A parliamentary bill to help protect children from female genital mutilation (FGM) has been blocked by the same Conservative MP who sought to prevent a bill to make upskirting a criminal offence.
Sir Christopher Chope, 71, who is the MP for Christchurch in Dorset, shouted “object” in the House of Commons on Friday to a second reading for the bill that had been proposed by Lord Michael Berkeley.
The Labour peer’s proposal would’ve seen a one line amendment to the Children’s Act 1989, which would “considerably extend protection to young girls at greatest risk of genital mutilation.”
Chope’s actions sparked outrage on Twitter, with many people calling for him to be deselected and reiterating their shock when the MP blocked the upskirting bill, which has since been adopted as a governmental bill and is expected to pass in the coming months.
"Can we table a bill to object to Christopher Chope shouting object?" wrote Labour MP Stella Creasy.
"This man is just beyond words," added FGM campaigner Nimco Ali.
It’s not clear why Chope decided to block this particular bill, but in June, when he did the same with upskirting, he explained that his objection was not to the bill itself but to the procedure of legislation being passed without debate.
Speaking to the Bournemouth Echo at the time, he said: "The government has been hijacking time that is rightfully that of backbenchers.
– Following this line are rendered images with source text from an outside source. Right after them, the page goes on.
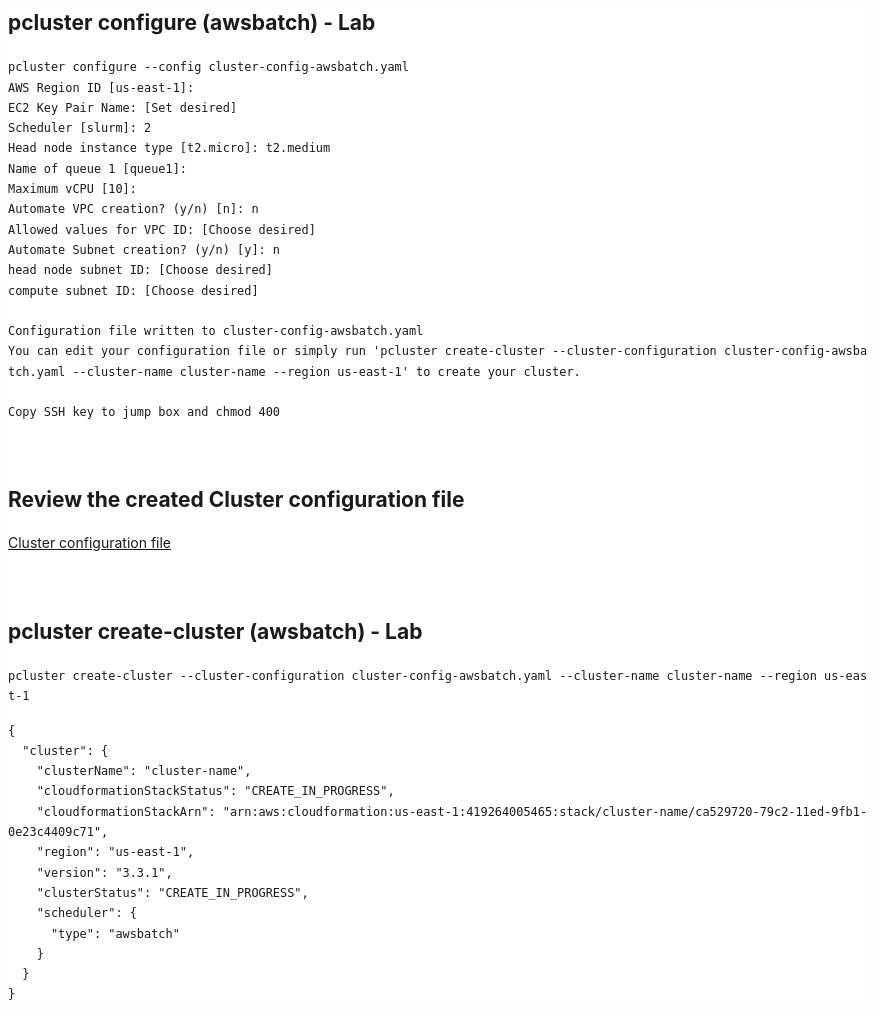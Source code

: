 ## pcluster configure (awsbatch) - Lab

```
pcluster configure --config cluster-config-awsbatch.yaml
AWS Region ID [us-east-1]: 
EC2 Key Pair Name: [Set desired]
Scheduler [slurm]: 2
Head node instance type [t2.micro]: t2.medium
Name of queue 1 [queue1]: 
Maximum vCPU [10]: 
Automate VPC creation? (y/n) [n]: n
Allowed values for VPC ID: [Choose desired]
Automate Subnet creation? (y/n) [y]: n
head node subnet ID: [Choose desired]
compute subnet ID: [Choose desired]

Configuration file written to cluster-config-awsbatch.yaml
You can edit your configuration file or simply run 'pcluster create-cluster --cluster-configuration cluster-config-awsbatch.yaml --cluster-name cluster-name --region us-east-1' to create your cluster.

Copy SSH key to jump box and chmod 400

```

<p>&nbsp;</p>

## Review the created Cluster configuration file

[Cluster configuration file](https://docs.aws.amazon.com/parallelcluster/latest/ug/cluster-configuration-file-v3.html)

<p>&nbsp;</p>


## pcluster create-cluster (awsbatch) - Lab

```
pcluster create-cluster --cluster-configuration cluster-config-awsbatch.yaml --cluster-name cluster-name --region us-east-1
```

```
{
  "cluster": {
    "clusterName": "cluster-name",
    "cloudformationStackStatus": "CREATE_IN_PROGRESS",
    "cloudformationStackArn": "arn:aws:cloudformation:us-east-1:419264005465:stack/cluster-name/ca529720-79c2-11ed-9fb1-0e23c4409c71",
    "region": "us-east-1",
    "version": "3.3.1",
    "clusterStatus": "CREATE_IN_PROGRESS",
    "scheduler": {
      "type": "awsbatch"
    }
  }
}
```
This is about who controls the House of Commons on Fridays and that’s where I am coming from [...] this is something I have fought for in most of my time as an MP and it goes to the very heart of the power balance between the government and parliament.”
He later added that he did in fact support the bid to make upskirting a criminal offence.
Chope's objection to the FGM bill came just after Penny Mordaunt, the international development secretary, announced she had secured a £50m aid package to help put an end to FGM.
Berkeley congratulated Mordaunt for her landmark achievement and urged her to help him get his bill passed through the Commons.
“Amazing that Chope can halt an important improvement to the protection of young girls," he wrote on Twitter, "and how ironic that he has done so (for no discernible reason) on the day you launch this initiative."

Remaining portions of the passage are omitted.